Peluncuran PURE Movement dilakukan di Pegadaian Tower, Jakarta, bertepatan dengan peringatan Hari Bumi Sedunia pada 22 April 2026. Inisiatif ini juga menjadi bagian dari rangkaian perayaan ulang tahun ke-125 Pegadaian.
Daur Ulang Seragam Jadi Gerakan Sirkular
Pada tahap awal, program ini menargetkan pengumpulan seragam bekas dari karyawan kantor pusat dengan total mencapai 500 kilogram dalam waktu satu bulan. Seragam yang terkumpul nantinya akan diolah kembali menjadi bahan tekstil baru melalui kerja sama dengan pihak ketiga.
Direktur Human Capital PT Pegadaian, Tribuana Tunggadewi, menegaskan bahwa program ini tidak hanya berfokus pada aspek lingkungan, tetapi juga mendorong perubahan budaya di internal perusahaan.

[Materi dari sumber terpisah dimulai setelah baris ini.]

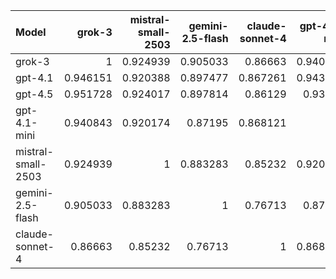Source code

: | Model              |   grok-3 |   mistral-small-2503 |   gemini-2.5-flash |   claude-sonnet-4 |   gpt-4.1-mini |   gpt-4.1 |   gpt-4.5 |     SUM |
|:-------------------|---------:|---------------------:|-------------------:|------------------:|---------------:|----------:|----------:|--------:|
| grok-3             | 1        |             0.924939 |           0.905033 |          0.86663  |       0.940843 |  0.946151 |  0.951728 | 6.53532 |
| gpt-4.1            | 0.946151 |             0.920388 |           0.897477 |          0.867261 |       0.943252 |  1        |  0.942288 | 6.51682 |
| gpt-4.5            | 0.951728 |             0.924017 |           0.897814 |          0.86129  |       0.93867  |  0.942288 |  1        | 6.51581 |
| gpt-4.1-mini       | 0.940843 |             0.920174 |           0.87195  |          0.868121 |       1        |  0.943252 |  0.93867  | 6.48301 |
| mistral-small-2503 | 0.924939 |             1        |           0.883283 |          0.85232  |       0.920174 |  0.920388 |  0.924017 | 6.42512 |
| gemini-2.5-flash   | 0.905033 |             0.883283 |           1        |          0.76713  |       0.87195  |  0.897477 |  0.897814 | 6.22269 |
| claude-sonnet-4    | 0.86663  |             0.85232  |           0.76713  |          1        |       0.868121 |  0.867261 |  0.86129  | 6.08275 |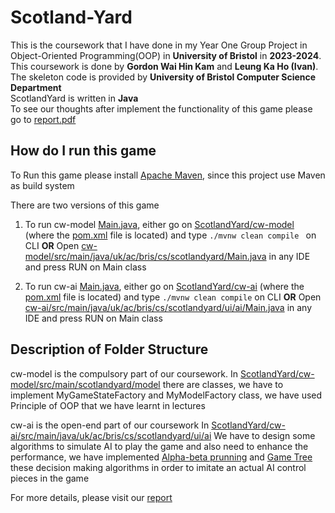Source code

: # Scotland-Yard

This is the coursework that I have done in my Year One Group Project in Object-Oriented Programming(OOP) in **University of Bristol** in **2023-2024**. <br />
This coursework is done by **Gordon Wai Hin Kam** and **Leung Ka Ho (Ivan)**. <br />
The skeleton code is provided by **University of Bristol Computer Science Department** <br />
ScotlandYard is written in **Java** <br />
To see our thoughts after implement the functionality of this game please go to [report.pdf](report.pdf)

## How do I run this game 

To Run this game please install [Apache Maven](https://maven.apache.org/), since this project use Maven as build system 

There are two versions of this game

1. To run cw-model [Main.java](cw-model/src/main/java/uk/ac/bris/cs/scotlandyard/Main.java), either go on [ScotlandYard/cw-model](cw-model) (where the [pom.xml](cw-model/pom.xml) file is located) and type `./mvnw clean compile ` on CLI **OR** Open [cw-model/src/main/java/uk/ac/bris/cs/scotlandyard/Main.java](cw-model/src/main/java/uk/ac/bris/cs/scotlandyard/Main.java) in any IDE and press RUN on Main class

2. To run cw-ai [Main.java](cw-ai/src/main/java/uk/ac/bris/cs/scotlandyard/ui/ai/Main.java), either go on [ScotlandYard/cw-ai](cw-ai) (where the [pom.xml](cw-ai/pom.xml) file is located) and type `./mvnw clean compile` on CLI **OR** Open [cw-ai/src/main/java/uk/ac/bris/cs/scotlandyard/ui/ai/Main.java](cw-ai/src/main/java/uk/ac/bris/cs/scotlandyard/ui/ai/Main.java) in any IDE and press RUN on Main class

## Description of Folder Structure

cw-model is the compulsory part of our coursework.
In [ScotlandYard/cw-model/src/main/scotlandyard/model](cw-model/src/main/scotlandyard/model)
there are classes, we have to implement MyGameStateFactory and MyModelFactory class, we have used Principle of OOP that we have learnt in lectures

cw-ai is the open-end part of our coursework
In [ScotlandYard/cw-ai/src/main/java/uk/ac/bris/cs/scotlandyard/ui/ai](cw-ai/src/main/java/uk/ac/bris/cs/scotlandyard/ui/ai)
We have to design some algorithms to simulate AI to play the game and also need to enhance the performance, we have implemented [Alpha-beta prunning](https://en.wikipedia.org/wiki/Alpha%E2%80%93beta_pruning) and [Game Tree](https://en.wikipedia.org/wiki/Game_tree) these decision making algorithms in order to imitate an actual AI control pieces in the game

For more details, please visit our [report](report.pdf)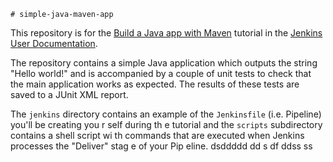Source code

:     # simple-java-maven-app

This repository is for the
[Build a Java app with Maven](https://jenkins.io/doc/tutorials/build-a-java-app-with-maven/)
tutorial in the [Jenkins User Documentation](https://jenkins.io/doc/).

The repository contains a simple Java application which outputs the string
"Hello world!" and is accompanied by a couple of unit tests to check that the
main application works as expected. The results of these tests are saved to a
JUnit XML report.

The `jenkins` directory contains an example of the `Jenkinsfile` (i.e. Pipeline)
you'll be creating you r self     during th e tutorial and the `scripts` subdirectory
contains a  shell script  wi  th commands that are executed when Jenkins processes
the "Deliver" stag   e of your    Pip eline.           dsddddd
                                         dd  s  df ddss  ss    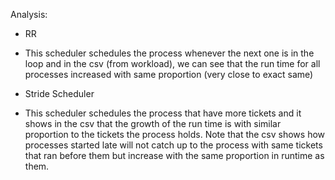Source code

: Analysis:

- RR
- This scheduler schedules the process whenever the next one is in the loop and in the csv (from workload), we can see that the run time for all processes increased with same proportion (very close to exact same)

- Stride Scheduler
- This scheduler schedules the process that have more tickets and it shows in the csv that the growth of the run time is with similar proportion to the tickets the process holds. Note that the csv shows how processes started late will not catch up to the process with same tickets that ran before them but increase with the same proportion in runtime as them.

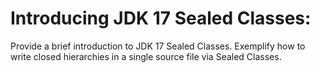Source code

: # Introducing JDK 17 Sealed Classes:
Provide a brief introduction to JDK 17 Sealed Classes. Exemplify how to write closed hierarchies in a single source file via Sealed Classes.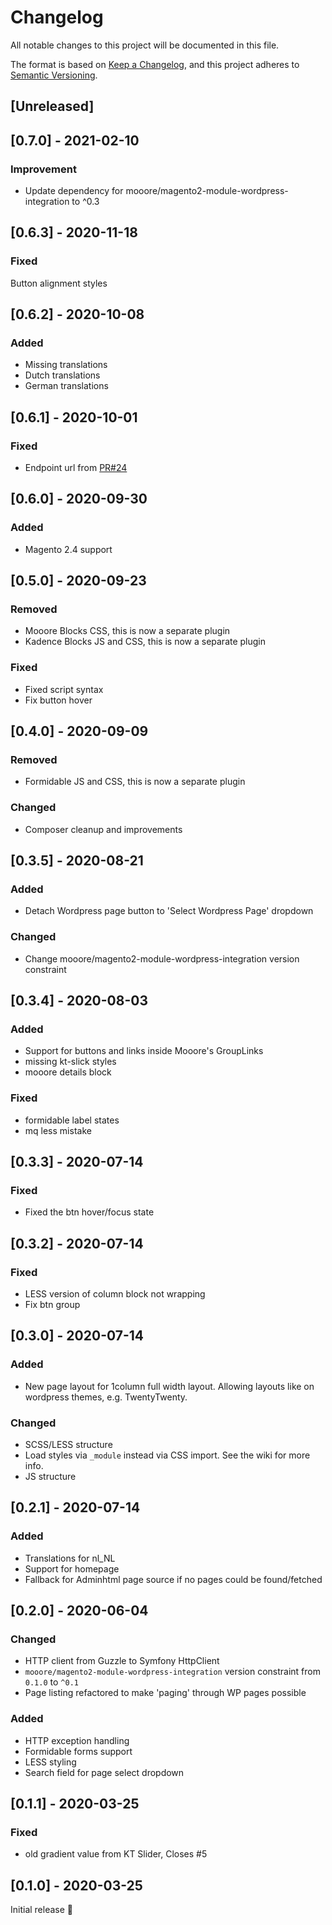 # Changelog
All notable changes to this project will be documented in this file.

The format is based on [Keep a Changelog](https://keepachangelog.com/en/1.0.0/),
and this project adheres to [Semantic Versioning](https://semver.org/spec/v2.0.0.html).

## [Unreleased]

## [0.7.0] - 2021-02-10
### Improvement
- Update dependency for mooore/magento2-module-wordpress-integration to ^0.3

## [0.6.3] - 2020-11-18
### Fixed
Button alignment styles

## [0.6.2] - 2020-10-08
### Added
- Missing translations
- Dutch translations
- German translations

## [0.6.1] - 2020-10-01
### Fixed
- Endpoint url from [PR#24](https://github.com/mooore-digital/magento2-module-wordpress-integration-cms/pull/24)

## [0.6.0] - 2020-09-30
### Added
- Magento 2.4 support

## [0.5.0] - 2020-09-23
### Removed
- Mooore Blocks CSS, this is now a separate plugin
- Kadence Blocks JS and CSS, this is now a separate plugin

### Fixed
- Fixed script syntax
- Fix button hover

## [0.4.0] - 2020-09-09
### Removed
- Formidable JS and CSS, this is now a separate plugin

### Changed
- Composer cleanup and improvements

## [0.3.5] - 2020-08-21
### Added
- Detach Wordpress page button to 'Select Wordpress Page' dropdown

### Changed
- Change mooore/magento2-module-wordpress-integration version constraint

## [0.3.4] - 2020-08-03
### Added
- Support for buttons and links inside Mooore's GroupLinks
- missing kt-slick styles
- mooore details block

### Fixed
- formidable label states
- mq less mistake

## [0.3.3] - 2020-07-14
### Fixed
- Fixed the btn hover/focus state

## [0.3.2] - 2020-07-14
### Fixed
- LESS version of column block not wrapping
- Fix btn group

## [0.3.0] - 2020-07-14
### Added
- New page layout for 1column full width layout.
  Allowing layouts like on wordpress themes, e.g. TwentyTwenty.

### Changed
- SCSS/LESS structure
- Load styles via `_module` instead via CSS import.
  See the wiki for more info.
- JS structure

## [0.2.1] - 2020-07-14
### Added
- Translations for nl_NL
- Support for homepage
- Fallback for Adminhtml page source if no pages could be found/fetched

## [0.2.0] - 2020-06-04
### Changed
- HTTP client from Guzzle to Symfony HttpClient
- `mooore/magento2-module-wordpress-integration` version constraint from `0.1.0` to `^0.1`
- Page listing refactored to make 'paging' through WP pages possible

### Added
- HTTP exception handling
- Formidable forms support
- LESS styling
- Search field for page select dropdown

## [0.1.1] - 2020-03-25
### Fixed
- old gradient value from KT Slider, Closes #5

## [0.1.0] - 2020-03-25

Initial release 🎉
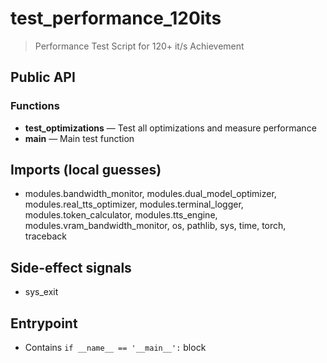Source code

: # test_performance_120its

> Performance Test Script for 120+ it/s Achievement

## Public API


### Functions
- **test_optimizations** — Test all optimizations and measure performance
- **main** — Main test function

## Imports (local guesses)
- modules.bandwidth_monitor, modules.dual_model_optimizer, modules.real_tts_optimizer, modules.terminal_logger, modules.token_calculator, modules.tts_engine, modules.vram_bandwidth_monitor, os, pathlib, sys, time, torch, traceback

## Side-effect signals
- sys_exit

## Entrypoint
- Contains `if __name__ == '__main__':` block
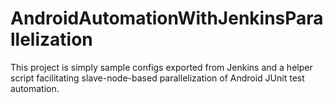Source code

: AndroidAutomationWithJenkinsParallelization
===========================================

This project is simply sample configs exported from Jenkins and a helper script facilitating slave-node-based parallelization of Android JUnit test automation.
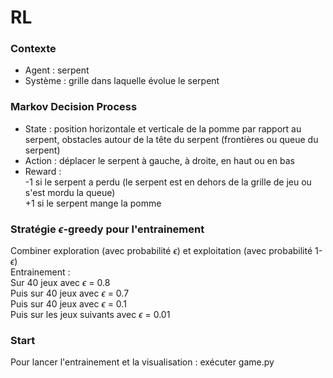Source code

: # RL

### Contexte
* Agent : serpent  
* Système : grille dans laquelle évolue le serpent

### Markov Decision Process
* State : position horizontale et verticale de la pomme par rapport au serpent, obstacles autour de la tête du serpent (frontières ou queue du serpent)  
* Action : déplacer le serpent à gauche, à droite, en haut ou en bas
* Reward :  
-1 si le serpent a perdu (le serpent est en dehors de la grille de jeu ou s'est mordu la queue)   
+1 si le serpent mange la pomme  

### Stratégie $\epsilon$-greedy pour l'entrainement  
Combiner exploration (avec probabilité $\epsilon$) et exploitation (avec probabilité 1- $\epsilon$)  
Entrainement :  
Sur 40 jeux avec $\epsilon$ = 0.8  
Puis sur 40 jeux avec $\epsilon$ = 0.7  
Puis sur 40 jeux avec $\epsilon$ = 0.1  
Puis sur les jeux suivants avec $\epsilon$ = 0.01

### Start
Pour lancer l'entrainement et la visualisation : exécuter game.py
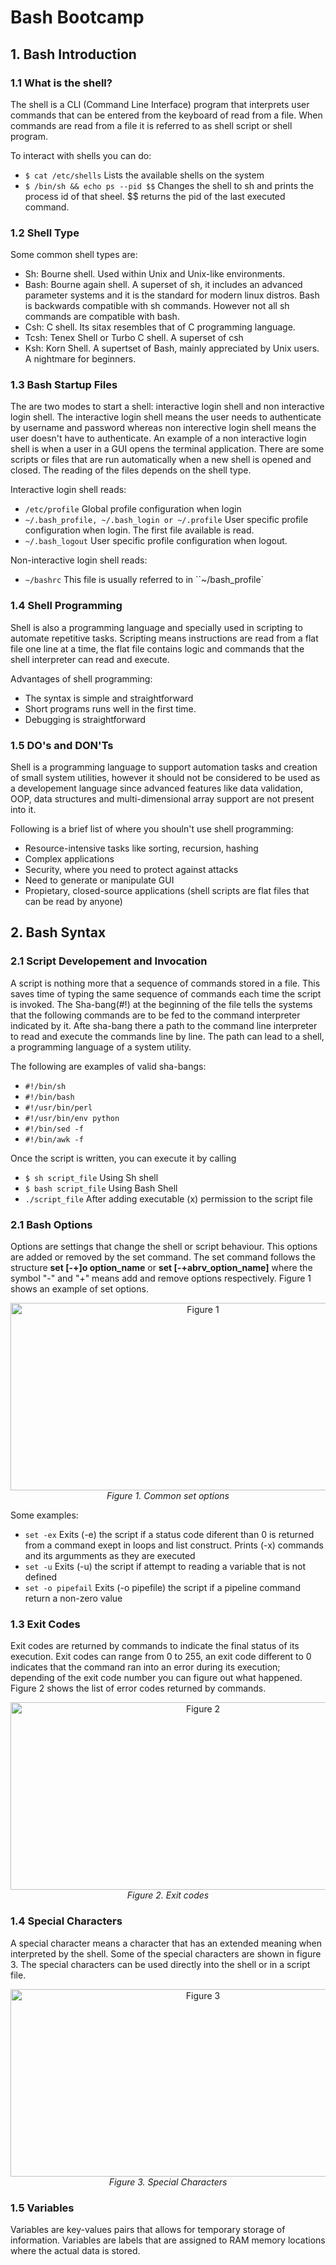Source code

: # Bash Bootcamp

## 1. Bash Introduction
### 1.1 What is the shell?

The shell is a CLI (Command Line Interface) program that interprets user commands that can be entered from the keyboard of read from a file. When commands are read from a file it is referred to as shell script or shell program. 

To interact with shells you can do:
- `$ cat /etc/shells` Lists the available shells on the system
- `$ /bin/sh && echo ps --pid $$` Changes the shell to sh and prints the process id of that sheel. $$ returns the pid of the last executed command.

### 1.2 Shell Type

Some common shell types are:

- Sh: Bourne shell. Used within Unix and Unix-like environments.
- Bash: Bourne again shell. A superset of sh, it includes an advanced parameter systems and it is the standard for modern linux distros. Bash is backwards compatible with sh commands. However not all sh commands are compatible with bash.
- Csh: C shell. Its sitax resembles that of  C programming language.
- Tcsh: Tenex Shell or Turbo C shell. A superset of csh
- Ksh: Korn Shell. A supertset of Bash, mainly appreciated by Unix users. A nightmare for beginners.

### 1.3 Bash Startup Files

The are two modes to start a shell: interactive login shell and non interactive login shell. The interactive login shell means the user needs to authenticate by username and password whereas non interective login shell means the user doesn't have to authenticate. An example of a non interactive login shell is when a user in a GUI opens the terminal application. There are some scripts or files that are run automatically when a new shell is opened and closed. The reading of the files depends on the shell type.

Interactive login shell reads:
- `/etc/profile` Global profile configuration when login
- `~/.bash_profile, ~/.bash_login or ~/.profile` User specific profile configuration when login. The first file available is read.
- `~/.bash_logout` User specific profile configuration when logout.

Non-interactive login shell reads:
- `~/bashrc` This file is usually referred to in ``~/bash_profile`

### 1.4 Shell Programming

Shell is also a programming language and specially used in scripting to automate repetitive tasks. Scripting means instructions are read from a flat file one line at a time, the flat file contains logic and commands that the shell interpreter can read and execute.

Advantages of shell programming:
- The syntax is simple and straightforward
- Short programs runs well in the first time.
- Debugging is straightforward

### 1.5 DO's and DON'Ts

Shell is a programming language to support automation tasks and creation of small system utilities, however it should not be considered to be used as a developement language since advanced features like data validation, OOP, data structures and multi-dimensional array support are not present into it.

Following is a brief list of where you shouln't use shell programming:
- Resource-intensive tasks like sorting, recursion, hashing
- Complex applications
- Security, where you need to protect against attacks
- Need to generate or manipulate GUI
- Propietary, closed-source applications (shell scripts are flat files that can be read by anyone)

## 2. Bash Syntax

### 2.1 Script Developement and Invocation

A script is nothing more that a sequence of commands stored in a file. This saves time of typing the same sequence of commands each time the script is invoked. The Sha-bang(#!) at the beginning of the file tells the systems that the following commands are to be fed to the command interpreter indicated by it. Afte sha-bang there a path to the command line interpreter to read and execute the commands line by line. The path can lead to a shell, a programming language of a system utility. 

The following are examples of valid sha-bangs:
- `#!/bin/sh`
- `#!/bin/bash`
- `#!/usr/bin/perl`
- `#!/usr/bin/env python`
- `#!/bin/sed -f`
- `#!/bin/awk -f`

Once the script is written, you can execute it by calling 
- `$ sh script_file` Using Sh shell
- `$ bash script_file` Using Bash Shell
- `./script_file` After adding executable (x) permission to the script file

### 2.1 Bash Options

Options are settings that change the shell or script behaviour. This options are added or removed by the set command. The set command follows the structure **set [-+]o option_name** or **set [-+abrv_option_name]** where the symbol "-" and "+" means add and remove options respectively. Figure 1 shows an example of set options.

<p align="center">
  <img src="https://github.com/userforpyhon47/epam_intro_cloud_devops/assets/134888524/e44938f1-00f4-4b57-b863-15213b95a524"
         alt="Figure 1" width="600" height="300"/>
  <br/>
  <em>Figure 1. Common set options</em>
</p>

Some examples:

- `set -ex` Exits (-e) the script if a status code diferent than 0 is returned from a command exept in loops and list construct. Prints (-x) commands and its argumments as they are executed
- `set -u` Exits (-u) the script if attempt to reading a variable that is not defined
- `set -o pipefail` Exits (-o pipefile) the script if a pipeline command return a non-zero value

### 1.3 Exit Codes

Exit codes are returned by commands to indicate the final status of its execution. Exit codes can range from 0 to 255, an exit code different to 0 indicates that the command ran into an error during its execution; depending of the exit code number you can figure out what happened. Figure 2 shows the list of error codes returned by commands.

<p align="center">
  <img src="https://github.com/userforpyhon47/epam_intro_cloud_devops/assets/134888524/2e07bdba-1a48-4c7c-a1fe-638c045e73c7"
         alt="Figure 2" width="600" height="300"/>
  <br/>
  <em>Figure 2. Exit codes</em>
</p>

### 1.4 Special Characters

A special character means a character that has an extended meaning when interpreted by the shell. Some of the special characters are shown in figure 3. The special characters can be used directly into the shell or in a script file.

<p align="center">
  <img src="https://github.com/userforpyhon47/epam_intro_cloud_devops/assets/134888524/260e6538-387b-4969-a108-ac2f9dce2140"
         alt="Figure 3" width="600" height="300"/>
  <br/>
  <em>Figure 3. Special Characters</em>
</p>

### 1.5 Variables

Variables are key-values pairs that allows for temporary storage of information. Variables are labels that are assigned to RAM memory locations where the actual data is stored.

"Melalui PURE Movement, kami mengubah momentum pergantian seragam menjadi aksi sirkular yang nyata. Kami tidak hanya fokus pada pengurangan limbah, tetapi juga membangun kesadaran akan tanggung jawab atas setiap aset perusahaan yang kita gunakan. Seragam ini akan diolah kembali oleh mitra pihak ketiga menjadi produk tekstil baru," ujar Dewi.
Lebih lanjut, Dewi menekankan bahwa langkah daur ulang ini diambil untuk menjaga integritas brand perusahaan. Mengingat seragam kantor dilengkapi dengan atribut logo resmi, distribusi langsung kepada pihak luar berisiko menimbulkan penyalahgunaan identitas perusahaan. Oleh karena itu, mengubahnya kembali menjadi serat kain adalah solusi paling aman dan bertanggung jawab.
Dorong UMKM dan Ekonomi Sirkular
Program ini juga mengintegrasikan aspek lingkungan dengan pemberdayaan ekonomi kerakyatan. Direktur Jaringan dan Operasi PT Pegadaian, Eka Pebriansyah, mengungkapkan bahwa kain hasil olahan daur ulang tersebut nantinya akan didistribusikan kepada ribuan UMKM binaan Pegadaian yang tergabung dalam ekosistem GadePreneur.
"Ini adalah kolaborasi yang selaras dengan semangat Hari Bumi dan usia Pegadaian yang ke-125 tahun. Saat ini, terdapat 12.000 UMKM yang terkoneksi dalam GadePreneur, di mana 2.000 di antaranya tengah menjalani program pendampingan intensif. Kami akan mengurasi pelaku UMKM di bidang fesyen untuk memanfaatkan kain hasil daur ulang ini sebagai bahan baku karya mereka," ungkap Eka.
Melalui PURE Movement, Pegadaian membuktikan bahwa limbah perusahaan dapat diubah menjadi peluang ekonomi (value co-creation) bagi masyarakat. Langkah ini sekaligus mempertegas komitmen Pegadaian dalam menerapkan prinsip Environmental, Social, and Governance (ESG) untuk menjaga kelestarian bumi sekaligus mendorong pertumbuhan ekonomi nasional yang inklusif.